To access the webcast and additional documents related to the event, please visit www.halozyme.com approximately fifteen minutes prior to the start time to register, download and install any necessary audio software. The live event may be accessed by calling (877) 410-5657 (domestic callers) or (334) 323-7224 (international callers) using passcode 987221. A telephone replay will be available after the event by dialing (877) 919-4059 (domestic callers) or (334) 323-0140 (international callers) using replay passcode 13259083.

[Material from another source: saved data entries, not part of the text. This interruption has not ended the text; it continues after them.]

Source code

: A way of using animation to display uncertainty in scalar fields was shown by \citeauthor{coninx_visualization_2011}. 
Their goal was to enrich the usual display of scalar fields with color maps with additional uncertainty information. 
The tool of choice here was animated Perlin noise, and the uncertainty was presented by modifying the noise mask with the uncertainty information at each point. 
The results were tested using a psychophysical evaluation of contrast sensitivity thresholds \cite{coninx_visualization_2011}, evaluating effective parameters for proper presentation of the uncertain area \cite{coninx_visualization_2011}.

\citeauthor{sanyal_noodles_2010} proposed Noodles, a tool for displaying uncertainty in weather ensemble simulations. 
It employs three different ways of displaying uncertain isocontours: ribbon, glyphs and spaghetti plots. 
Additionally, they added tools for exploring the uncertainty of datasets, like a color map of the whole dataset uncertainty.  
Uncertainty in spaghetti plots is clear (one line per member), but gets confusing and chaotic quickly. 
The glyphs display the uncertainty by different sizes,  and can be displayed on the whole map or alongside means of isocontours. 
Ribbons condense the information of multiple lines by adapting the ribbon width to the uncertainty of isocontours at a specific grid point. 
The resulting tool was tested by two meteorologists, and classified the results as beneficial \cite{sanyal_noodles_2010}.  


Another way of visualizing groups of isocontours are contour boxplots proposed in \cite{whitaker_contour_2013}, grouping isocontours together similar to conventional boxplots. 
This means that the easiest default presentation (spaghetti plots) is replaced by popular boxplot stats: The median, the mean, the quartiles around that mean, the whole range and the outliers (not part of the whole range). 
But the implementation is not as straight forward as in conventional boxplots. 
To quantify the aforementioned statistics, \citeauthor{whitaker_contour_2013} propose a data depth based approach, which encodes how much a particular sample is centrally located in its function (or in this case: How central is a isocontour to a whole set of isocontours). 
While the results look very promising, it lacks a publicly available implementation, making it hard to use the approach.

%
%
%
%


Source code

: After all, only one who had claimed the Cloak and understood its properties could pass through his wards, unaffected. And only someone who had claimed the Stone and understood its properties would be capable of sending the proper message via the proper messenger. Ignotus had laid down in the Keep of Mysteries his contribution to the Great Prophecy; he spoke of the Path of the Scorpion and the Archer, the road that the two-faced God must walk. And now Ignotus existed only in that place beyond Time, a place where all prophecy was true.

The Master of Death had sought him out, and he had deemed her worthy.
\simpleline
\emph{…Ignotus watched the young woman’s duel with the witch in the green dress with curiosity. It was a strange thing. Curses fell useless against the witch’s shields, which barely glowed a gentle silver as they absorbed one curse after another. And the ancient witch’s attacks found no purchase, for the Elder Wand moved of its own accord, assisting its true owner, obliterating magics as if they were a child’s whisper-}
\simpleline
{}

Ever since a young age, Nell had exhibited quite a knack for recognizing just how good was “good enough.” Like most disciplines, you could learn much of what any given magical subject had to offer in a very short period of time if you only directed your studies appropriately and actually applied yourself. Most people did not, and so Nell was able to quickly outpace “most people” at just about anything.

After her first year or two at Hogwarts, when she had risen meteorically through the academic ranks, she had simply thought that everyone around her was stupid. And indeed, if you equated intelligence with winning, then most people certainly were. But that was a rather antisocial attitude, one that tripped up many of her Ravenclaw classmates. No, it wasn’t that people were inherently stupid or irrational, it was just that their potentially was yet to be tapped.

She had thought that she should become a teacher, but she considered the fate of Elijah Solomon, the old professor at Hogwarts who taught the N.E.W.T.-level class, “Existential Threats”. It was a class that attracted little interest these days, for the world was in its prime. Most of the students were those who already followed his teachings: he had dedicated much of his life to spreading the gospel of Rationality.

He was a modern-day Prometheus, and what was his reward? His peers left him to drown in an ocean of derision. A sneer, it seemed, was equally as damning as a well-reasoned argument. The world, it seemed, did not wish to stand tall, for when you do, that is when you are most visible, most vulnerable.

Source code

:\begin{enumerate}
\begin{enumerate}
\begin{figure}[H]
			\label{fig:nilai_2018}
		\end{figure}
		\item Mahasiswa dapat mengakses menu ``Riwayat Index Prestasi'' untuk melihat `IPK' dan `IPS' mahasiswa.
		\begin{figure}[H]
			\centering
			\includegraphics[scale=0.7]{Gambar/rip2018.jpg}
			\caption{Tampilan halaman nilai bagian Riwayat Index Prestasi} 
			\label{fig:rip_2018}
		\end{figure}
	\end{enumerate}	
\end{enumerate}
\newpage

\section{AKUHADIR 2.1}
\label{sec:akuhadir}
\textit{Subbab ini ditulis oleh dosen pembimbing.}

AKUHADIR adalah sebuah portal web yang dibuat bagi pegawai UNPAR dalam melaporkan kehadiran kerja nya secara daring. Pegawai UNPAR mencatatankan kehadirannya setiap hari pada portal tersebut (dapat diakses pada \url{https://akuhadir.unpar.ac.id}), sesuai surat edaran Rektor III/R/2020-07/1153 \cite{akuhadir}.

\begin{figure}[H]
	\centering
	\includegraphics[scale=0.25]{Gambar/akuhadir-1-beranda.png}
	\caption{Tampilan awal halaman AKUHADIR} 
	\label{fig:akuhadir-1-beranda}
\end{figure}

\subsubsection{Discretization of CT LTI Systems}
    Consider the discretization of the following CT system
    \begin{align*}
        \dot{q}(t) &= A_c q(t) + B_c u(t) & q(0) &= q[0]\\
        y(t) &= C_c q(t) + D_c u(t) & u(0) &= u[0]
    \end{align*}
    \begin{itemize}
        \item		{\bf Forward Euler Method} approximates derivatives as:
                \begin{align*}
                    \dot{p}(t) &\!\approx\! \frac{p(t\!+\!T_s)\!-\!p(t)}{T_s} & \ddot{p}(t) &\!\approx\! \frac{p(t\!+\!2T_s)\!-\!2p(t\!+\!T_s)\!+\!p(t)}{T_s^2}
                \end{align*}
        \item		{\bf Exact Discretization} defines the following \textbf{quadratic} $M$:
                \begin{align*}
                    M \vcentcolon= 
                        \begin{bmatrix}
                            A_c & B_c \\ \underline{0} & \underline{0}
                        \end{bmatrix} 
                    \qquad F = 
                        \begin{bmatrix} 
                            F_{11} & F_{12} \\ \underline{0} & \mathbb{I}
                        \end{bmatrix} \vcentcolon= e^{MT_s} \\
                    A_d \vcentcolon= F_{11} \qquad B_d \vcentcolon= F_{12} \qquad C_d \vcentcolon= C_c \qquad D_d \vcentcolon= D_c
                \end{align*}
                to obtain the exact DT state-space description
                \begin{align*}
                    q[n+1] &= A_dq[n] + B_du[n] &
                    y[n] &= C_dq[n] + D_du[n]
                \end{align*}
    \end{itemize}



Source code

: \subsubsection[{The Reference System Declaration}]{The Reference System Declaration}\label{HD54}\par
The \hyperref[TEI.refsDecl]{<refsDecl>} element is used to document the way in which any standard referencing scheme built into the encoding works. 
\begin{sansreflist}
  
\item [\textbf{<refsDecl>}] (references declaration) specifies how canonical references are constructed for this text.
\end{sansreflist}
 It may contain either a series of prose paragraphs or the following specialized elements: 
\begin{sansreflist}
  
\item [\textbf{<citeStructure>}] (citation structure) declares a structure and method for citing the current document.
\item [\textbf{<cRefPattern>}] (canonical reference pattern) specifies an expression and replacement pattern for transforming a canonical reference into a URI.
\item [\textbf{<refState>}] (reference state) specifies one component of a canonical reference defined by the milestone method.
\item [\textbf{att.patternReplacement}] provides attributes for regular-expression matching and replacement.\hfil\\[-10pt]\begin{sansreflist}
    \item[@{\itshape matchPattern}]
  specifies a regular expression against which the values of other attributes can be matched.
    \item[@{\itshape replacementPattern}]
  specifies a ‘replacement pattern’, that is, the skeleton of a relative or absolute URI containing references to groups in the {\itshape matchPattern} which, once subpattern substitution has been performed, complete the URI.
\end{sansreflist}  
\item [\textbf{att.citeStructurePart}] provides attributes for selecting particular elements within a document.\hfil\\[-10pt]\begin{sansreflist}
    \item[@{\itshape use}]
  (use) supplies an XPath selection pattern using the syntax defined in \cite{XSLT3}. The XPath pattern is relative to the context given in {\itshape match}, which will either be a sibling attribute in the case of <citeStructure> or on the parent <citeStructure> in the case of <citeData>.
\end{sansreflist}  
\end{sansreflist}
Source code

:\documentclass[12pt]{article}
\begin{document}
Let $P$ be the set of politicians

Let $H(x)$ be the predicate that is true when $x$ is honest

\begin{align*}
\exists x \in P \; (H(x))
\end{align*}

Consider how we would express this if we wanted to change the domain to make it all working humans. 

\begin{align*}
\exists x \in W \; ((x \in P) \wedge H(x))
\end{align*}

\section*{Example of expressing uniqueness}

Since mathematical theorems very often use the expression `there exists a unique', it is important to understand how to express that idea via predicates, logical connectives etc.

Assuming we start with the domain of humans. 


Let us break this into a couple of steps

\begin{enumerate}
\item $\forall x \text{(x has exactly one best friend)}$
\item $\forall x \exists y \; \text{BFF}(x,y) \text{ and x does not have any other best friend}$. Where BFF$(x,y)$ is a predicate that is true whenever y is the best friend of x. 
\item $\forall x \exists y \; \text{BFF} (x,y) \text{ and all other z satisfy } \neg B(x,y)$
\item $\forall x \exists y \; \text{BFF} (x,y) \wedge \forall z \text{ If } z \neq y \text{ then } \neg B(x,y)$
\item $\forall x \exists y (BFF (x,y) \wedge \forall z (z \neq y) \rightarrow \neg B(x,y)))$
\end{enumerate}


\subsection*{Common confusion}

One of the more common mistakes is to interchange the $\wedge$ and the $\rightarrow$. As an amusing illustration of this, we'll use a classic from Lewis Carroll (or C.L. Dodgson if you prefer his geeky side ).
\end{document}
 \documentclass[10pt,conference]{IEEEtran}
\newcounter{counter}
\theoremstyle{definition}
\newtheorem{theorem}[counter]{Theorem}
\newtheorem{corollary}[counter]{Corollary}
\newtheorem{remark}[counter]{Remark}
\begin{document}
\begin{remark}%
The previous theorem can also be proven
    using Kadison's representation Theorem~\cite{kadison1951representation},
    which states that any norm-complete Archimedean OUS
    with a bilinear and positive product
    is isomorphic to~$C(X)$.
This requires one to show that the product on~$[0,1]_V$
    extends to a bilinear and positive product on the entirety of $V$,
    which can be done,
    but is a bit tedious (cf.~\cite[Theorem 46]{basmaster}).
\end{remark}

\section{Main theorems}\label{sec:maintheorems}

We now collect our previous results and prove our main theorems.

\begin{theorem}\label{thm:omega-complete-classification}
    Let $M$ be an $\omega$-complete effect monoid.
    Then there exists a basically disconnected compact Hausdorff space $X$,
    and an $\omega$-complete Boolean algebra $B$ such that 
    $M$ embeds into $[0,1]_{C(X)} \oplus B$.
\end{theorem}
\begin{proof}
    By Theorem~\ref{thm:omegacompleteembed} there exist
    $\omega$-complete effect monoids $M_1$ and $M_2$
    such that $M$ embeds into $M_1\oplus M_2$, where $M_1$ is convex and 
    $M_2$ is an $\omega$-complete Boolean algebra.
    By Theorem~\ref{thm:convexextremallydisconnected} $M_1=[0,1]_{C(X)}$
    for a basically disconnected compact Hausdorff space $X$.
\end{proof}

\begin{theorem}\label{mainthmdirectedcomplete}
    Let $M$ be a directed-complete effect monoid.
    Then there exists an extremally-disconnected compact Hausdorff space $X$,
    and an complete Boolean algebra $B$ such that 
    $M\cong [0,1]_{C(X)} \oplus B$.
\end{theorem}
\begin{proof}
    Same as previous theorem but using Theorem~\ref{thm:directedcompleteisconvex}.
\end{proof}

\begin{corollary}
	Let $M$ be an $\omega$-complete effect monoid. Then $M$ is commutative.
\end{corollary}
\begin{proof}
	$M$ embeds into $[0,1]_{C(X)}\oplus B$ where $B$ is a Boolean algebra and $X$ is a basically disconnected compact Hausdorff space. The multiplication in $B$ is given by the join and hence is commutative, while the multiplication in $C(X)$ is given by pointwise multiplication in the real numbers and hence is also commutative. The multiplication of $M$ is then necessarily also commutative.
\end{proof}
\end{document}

Halozyme’s AACR (Free AACR Whitepaper) Poster Presentations include:

PEGylated recombinant hyaluronidase PH20 enhances pemetrexed antitumor efficacy in a human non-small cell lung cancer model, Sun., April 17, 1-5 p.m. CT
Preclinical evaluation of a next-generation EGFR targeting antibody-drug conjugate that promotes regression in KRAS and BRAF tumors, Mon., April 18, 8 a.m. – noon CT
Enzymatic depletion of adenosine by PEGylated, engineered adenosine deaminase 2 (PEG-ADA2): a novel immunotherapeutic approach to treat solid tumors, Mon., April 18, 8 a.m. – noon CT
PEGPH20 increases the anticancer activity of standard chemotherapy combinations, vincristine (VIN) and D actinomycin (DACT), in a Wilms xenograft model, Mon., April 18, 1-5 p.m. CT
PEGylated recombinant hyaluronidase PH20 (PEGPH20) enhances checkpoint inhibitor efficacy in syngeneic mouse models of cancer, Weds., April 20, 8 a.m. – noon CT
About PEGPH20

PEGPH20 is an investigational PEGylated form of Halozyme’s proprietary recombinant human hyaluronidase under clinical development for the potential systemic treatment of tumors that accumulate hyaluronan. FDA granted orphan drug designation to PEGPH20 for treatment of pancreatic cancer and fast track for PEGPH20 in combination with gemcitabine and nab-paclitaxel for the treatment of metastatic pancreatic cancer.

Additionally, the European Commission, acting on the recommendation from the Committee for Orphan Medicinal Products of the European Medicines Agency, designated investigational drug PEGPH20 an orphan medicinal product for the treatment of pancreatic cancer.